Items from a data source
————

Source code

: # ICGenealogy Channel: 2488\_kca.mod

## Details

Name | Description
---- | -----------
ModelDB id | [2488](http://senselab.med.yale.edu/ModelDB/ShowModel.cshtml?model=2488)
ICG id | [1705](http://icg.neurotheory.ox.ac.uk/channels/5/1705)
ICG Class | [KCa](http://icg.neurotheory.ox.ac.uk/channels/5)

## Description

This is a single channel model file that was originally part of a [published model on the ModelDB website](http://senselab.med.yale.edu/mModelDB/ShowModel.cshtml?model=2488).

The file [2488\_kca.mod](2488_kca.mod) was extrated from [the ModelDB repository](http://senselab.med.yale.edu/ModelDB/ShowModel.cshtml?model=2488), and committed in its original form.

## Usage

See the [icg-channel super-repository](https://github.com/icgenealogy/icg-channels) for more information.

————

WORK TO COMPLETE:
Transcribe all of the records above without altering anything.

SOLUTION FOR THIS EXERCISE:
Source code

: # ICGenealogy Channel: 2488\_kca.mod

## Details

Name | Description
---- | -----------
ModelDB id | [2488](http://senselab.med.yale.edu/ModelDB/ShowModel.cshtml?model=2488)
ICG id | [1705](http://icg.neurotheory.ox.ac.uk/channels/5/1705)
ICG Class | [KCa](http://icg.neurotheory.ox.ac.uk/channels/5)

## Description

This is a single channel model file that was originally part of a [published model on the ModelDB website](http://senselab.med.yale.edu/mModelDB/ShowModel.cshtml?model=2488).

The file [2488\_kca.mod](2488_kca.mod) was extrated from [the ModelDB repository](http://senselab.med.yale.edu/ModelDB/ShowModel.cshtml?model=2488), and committed in its original form.

## Usage

See the [icg-channel super-repository](https://github.com/icgenealogy/icg-channels) for more information.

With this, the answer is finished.